_Your task_
Anywhere the string "virtual" shows up in the listing below, copy the line it is in.

_Records provided_
§

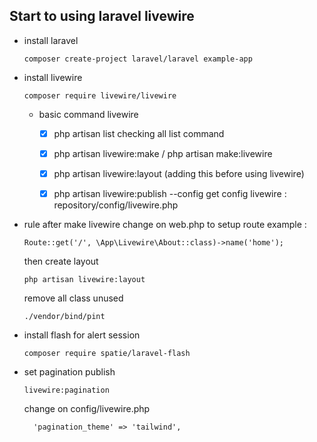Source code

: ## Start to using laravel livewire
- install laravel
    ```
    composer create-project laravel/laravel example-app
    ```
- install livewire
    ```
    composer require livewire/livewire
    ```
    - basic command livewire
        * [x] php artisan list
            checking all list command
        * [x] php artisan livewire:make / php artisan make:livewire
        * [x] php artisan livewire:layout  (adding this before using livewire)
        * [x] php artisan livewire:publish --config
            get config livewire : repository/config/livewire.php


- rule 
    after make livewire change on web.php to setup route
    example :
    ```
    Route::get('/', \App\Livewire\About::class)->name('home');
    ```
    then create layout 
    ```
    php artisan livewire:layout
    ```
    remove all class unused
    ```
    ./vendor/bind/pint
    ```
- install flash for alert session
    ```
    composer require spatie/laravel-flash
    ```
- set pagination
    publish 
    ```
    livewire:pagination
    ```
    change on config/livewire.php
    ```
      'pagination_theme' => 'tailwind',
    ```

§

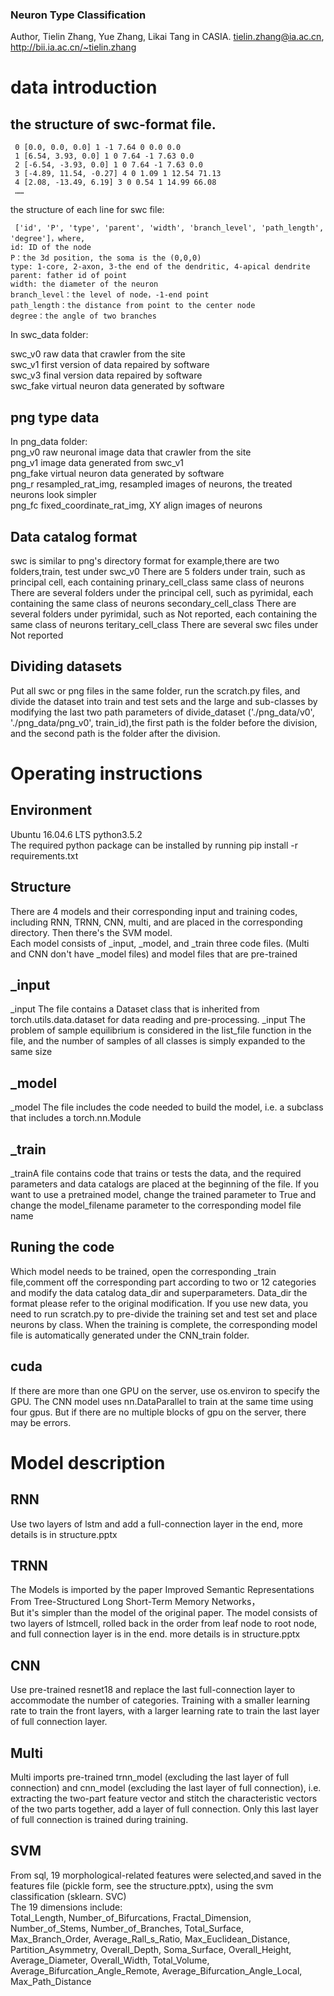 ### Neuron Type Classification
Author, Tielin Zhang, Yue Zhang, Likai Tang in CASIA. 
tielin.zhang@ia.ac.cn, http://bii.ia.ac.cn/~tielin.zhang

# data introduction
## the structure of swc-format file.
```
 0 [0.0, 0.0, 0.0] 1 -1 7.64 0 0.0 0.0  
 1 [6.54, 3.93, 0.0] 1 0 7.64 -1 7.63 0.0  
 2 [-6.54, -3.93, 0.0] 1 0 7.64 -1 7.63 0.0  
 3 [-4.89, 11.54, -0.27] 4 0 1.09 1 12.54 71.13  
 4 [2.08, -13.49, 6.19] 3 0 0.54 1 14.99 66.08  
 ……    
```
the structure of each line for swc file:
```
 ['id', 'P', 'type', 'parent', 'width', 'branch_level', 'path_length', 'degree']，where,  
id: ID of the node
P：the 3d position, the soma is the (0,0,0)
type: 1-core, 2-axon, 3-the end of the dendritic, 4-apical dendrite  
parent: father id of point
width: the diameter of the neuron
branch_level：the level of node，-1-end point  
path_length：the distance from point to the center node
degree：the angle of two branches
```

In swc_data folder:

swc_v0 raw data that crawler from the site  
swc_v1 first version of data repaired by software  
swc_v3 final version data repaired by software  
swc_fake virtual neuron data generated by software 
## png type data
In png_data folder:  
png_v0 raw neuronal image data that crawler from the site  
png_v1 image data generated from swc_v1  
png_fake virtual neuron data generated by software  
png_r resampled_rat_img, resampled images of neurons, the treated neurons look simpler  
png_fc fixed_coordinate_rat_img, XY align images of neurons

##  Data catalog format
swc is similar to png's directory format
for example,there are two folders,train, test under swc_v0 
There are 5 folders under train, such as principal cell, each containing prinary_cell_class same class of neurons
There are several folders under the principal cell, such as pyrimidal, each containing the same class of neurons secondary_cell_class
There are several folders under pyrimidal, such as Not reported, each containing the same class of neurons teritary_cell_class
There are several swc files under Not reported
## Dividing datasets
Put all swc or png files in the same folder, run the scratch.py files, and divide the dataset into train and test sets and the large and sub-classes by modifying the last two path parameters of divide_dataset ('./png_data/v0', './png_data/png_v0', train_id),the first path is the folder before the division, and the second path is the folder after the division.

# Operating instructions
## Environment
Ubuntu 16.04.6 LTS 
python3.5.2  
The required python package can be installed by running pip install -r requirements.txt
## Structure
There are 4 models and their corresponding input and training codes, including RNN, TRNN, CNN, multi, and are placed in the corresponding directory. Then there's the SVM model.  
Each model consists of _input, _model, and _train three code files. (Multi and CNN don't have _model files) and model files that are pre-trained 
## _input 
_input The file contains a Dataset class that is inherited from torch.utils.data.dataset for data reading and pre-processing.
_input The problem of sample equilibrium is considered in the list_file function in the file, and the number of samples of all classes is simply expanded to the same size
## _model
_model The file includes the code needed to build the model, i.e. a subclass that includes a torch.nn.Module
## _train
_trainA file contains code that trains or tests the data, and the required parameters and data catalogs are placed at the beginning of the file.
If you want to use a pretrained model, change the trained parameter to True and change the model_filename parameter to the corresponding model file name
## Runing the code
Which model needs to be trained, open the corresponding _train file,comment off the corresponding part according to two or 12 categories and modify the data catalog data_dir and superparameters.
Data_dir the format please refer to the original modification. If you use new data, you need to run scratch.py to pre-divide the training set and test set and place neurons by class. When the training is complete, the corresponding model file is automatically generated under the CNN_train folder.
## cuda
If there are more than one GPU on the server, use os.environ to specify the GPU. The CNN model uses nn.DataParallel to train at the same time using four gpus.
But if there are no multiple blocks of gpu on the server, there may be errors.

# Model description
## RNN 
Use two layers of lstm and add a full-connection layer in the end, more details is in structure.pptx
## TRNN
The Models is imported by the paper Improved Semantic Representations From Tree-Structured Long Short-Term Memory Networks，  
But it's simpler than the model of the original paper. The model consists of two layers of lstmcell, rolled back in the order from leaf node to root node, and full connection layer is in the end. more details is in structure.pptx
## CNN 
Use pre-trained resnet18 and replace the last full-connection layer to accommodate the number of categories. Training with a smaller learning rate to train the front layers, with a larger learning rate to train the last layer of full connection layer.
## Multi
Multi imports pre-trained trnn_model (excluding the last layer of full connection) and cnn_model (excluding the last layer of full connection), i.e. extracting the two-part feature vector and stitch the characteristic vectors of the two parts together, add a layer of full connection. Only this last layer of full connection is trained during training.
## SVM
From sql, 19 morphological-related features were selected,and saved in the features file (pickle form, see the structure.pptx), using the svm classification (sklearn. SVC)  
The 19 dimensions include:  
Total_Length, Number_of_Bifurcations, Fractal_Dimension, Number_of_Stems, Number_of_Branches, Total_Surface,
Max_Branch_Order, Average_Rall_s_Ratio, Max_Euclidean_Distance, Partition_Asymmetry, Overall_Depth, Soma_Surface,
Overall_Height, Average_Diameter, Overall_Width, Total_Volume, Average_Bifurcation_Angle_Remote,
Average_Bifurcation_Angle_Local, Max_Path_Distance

§

_Answer box_
swc_fake virtual neuron data generated by software 
png_fake virtual neuron data generated by software  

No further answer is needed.